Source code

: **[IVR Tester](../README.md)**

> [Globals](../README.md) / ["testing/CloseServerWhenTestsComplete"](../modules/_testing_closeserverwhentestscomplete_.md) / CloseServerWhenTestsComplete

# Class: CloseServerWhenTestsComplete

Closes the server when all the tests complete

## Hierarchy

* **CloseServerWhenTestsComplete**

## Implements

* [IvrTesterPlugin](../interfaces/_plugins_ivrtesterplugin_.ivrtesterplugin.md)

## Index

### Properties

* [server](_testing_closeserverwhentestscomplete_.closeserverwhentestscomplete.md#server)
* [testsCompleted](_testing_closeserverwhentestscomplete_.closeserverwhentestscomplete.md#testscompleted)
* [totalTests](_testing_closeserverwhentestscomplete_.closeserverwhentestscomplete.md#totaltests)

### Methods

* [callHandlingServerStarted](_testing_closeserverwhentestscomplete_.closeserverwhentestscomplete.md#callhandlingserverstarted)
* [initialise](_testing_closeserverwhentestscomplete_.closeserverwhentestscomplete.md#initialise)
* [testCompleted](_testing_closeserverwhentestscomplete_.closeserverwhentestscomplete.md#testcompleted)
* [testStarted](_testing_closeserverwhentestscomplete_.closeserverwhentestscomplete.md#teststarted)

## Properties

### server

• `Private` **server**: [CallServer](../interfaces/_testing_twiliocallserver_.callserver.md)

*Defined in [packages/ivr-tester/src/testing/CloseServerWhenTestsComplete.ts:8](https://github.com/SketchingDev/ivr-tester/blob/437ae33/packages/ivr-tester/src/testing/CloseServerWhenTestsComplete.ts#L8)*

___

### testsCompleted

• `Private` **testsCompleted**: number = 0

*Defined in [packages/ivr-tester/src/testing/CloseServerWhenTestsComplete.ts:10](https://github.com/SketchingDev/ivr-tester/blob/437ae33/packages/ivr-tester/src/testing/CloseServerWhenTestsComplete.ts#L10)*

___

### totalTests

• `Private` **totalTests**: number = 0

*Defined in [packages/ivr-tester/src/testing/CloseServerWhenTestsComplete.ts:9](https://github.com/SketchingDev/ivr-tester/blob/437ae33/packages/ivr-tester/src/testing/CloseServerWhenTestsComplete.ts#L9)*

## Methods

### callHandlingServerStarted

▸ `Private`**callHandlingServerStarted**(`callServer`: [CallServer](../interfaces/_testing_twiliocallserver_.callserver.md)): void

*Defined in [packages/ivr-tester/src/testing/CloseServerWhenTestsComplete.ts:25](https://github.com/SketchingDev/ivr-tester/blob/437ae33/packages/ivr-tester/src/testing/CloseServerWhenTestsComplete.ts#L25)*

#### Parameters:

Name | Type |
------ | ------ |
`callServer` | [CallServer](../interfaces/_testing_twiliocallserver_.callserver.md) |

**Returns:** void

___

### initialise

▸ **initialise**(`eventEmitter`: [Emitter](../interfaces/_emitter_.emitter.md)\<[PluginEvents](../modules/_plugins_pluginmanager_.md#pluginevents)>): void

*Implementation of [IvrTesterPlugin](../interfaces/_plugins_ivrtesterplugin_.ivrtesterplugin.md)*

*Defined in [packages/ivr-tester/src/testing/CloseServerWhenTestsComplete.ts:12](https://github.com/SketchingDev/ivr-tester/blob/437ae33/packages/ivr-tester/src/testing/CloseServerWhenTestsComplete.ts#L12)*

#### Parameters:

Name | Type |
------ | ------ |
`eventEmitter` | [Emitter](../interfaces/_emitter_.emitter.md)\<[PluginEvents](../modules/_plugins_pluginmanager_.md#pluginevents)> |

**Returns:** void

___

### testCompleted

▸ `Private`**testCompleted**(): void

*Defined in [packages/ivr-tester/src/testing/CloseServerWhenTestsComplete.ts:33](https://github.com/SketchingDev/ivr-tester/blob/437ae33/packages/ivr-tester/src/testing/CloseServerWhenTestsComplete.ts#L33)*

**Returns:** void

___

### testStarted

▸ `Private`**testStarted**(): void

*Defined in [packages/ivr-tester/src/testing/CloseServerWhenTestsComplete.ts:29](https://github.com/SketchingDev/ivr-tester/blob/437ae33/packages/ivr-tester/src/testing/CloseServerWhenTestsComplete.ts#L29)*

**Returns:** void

*TRY IT*
Search the listing above for the string "eventEmitter". Copy every line that contains it.

*TASK OUTPUT*
▸ **initialise**(`eventEmitter`: [Emitter](../interfaces/_emitter_.emitter.md)\<[PluginEvents](../modules/_plugins_pluginmanager_.md#pluginevents)>): void
`eventEmitter` | [Emitter](../interfaces/_emitter_.emitter.md)\<[PluginEvents](../modules/_plugins_pluginmanager_.md#pluginevents)> |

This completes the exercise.